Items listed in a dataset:
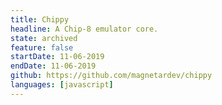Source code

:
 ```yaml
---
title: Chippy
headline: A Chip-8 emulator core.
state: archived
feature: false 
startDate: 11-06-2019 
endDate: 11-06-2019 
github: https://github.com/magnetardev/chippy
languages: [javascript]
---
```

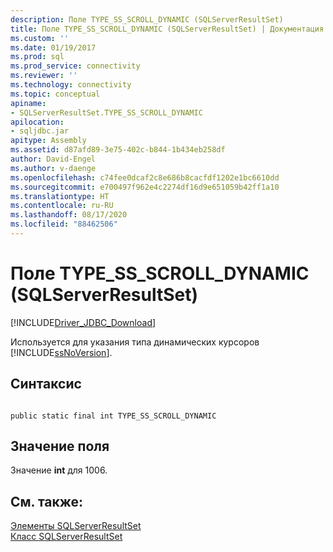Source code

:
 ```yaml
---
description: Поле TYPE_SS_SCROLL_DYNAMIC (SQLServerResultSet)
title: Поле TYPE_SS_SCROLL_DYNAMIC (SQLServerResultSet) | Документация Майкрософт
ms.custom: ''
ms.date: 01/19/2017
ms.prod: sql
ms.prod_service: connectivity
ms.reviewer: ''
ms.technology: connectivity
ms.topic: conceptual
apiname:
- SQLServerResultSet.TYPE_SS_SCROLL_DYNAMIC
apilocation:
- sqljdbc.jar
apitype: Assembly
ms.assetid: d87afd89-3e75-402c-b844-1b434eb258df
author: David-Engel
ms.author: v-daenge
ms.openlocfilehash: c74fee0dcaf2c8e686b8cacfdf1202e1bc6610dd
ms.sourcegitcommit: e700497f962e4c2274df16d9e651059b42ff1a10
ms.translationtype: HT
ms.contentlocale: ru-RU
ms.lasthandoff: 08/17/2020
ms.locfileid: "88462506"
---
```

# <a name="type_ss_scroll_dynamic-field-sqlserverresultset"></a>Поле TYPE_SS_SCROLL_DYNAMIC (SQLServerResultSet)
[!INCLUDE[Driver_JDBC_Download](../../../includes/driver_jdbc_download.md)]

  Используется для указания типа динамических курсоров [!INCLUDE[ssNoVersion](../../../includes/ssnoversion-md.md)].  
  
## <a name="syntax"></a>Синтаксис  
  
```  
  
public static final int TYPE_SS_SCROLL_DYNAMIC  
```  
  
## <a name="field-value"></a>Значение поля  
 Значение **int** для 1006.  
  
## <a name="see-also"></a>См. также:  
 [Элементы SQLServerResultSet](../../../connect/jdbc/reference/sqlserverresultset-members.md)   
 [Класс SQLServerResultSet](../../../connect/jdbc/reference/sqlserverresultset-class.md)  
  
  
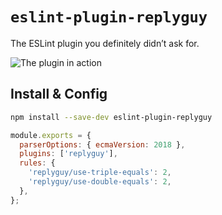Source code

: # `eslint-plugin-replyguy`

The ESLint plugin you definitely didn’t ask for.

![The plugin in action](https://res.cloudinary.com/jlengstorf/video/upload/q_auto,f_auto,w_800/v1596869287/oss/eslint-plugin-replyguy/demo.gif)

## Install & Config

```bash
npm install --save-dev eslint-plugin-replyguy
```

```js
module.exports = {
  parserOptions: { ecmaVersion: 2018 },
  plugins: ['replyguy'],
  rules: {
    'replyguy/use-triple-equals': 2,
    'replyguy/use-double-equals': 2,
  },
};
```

What to do: Only the lines from the line with "The ESLint plugin" to the final line of the entries are to be returned, each exactly as written, both ends included.

Task result:
The ESLint plugin you definitely didn’t ask for.

![The plugin in action](https://res.cloudinary.com/jlengstorf/video/upload/q_auto,f_auto,w_800/v1596869287/oss/eslint-plugin-replyguy/demo.gif)

## Install & Config

```bash
npm install --save-dev eslint-plugin-replyguy
```

```js
module.exports = {
  parserOptions: { ecmaVersion: 2018 },
  plugins: ['replyguy'],
  rules: {
    'replyguy/use-triple-equals': 2,
    'replyguy/use-double-equals': 2,
  },
};
```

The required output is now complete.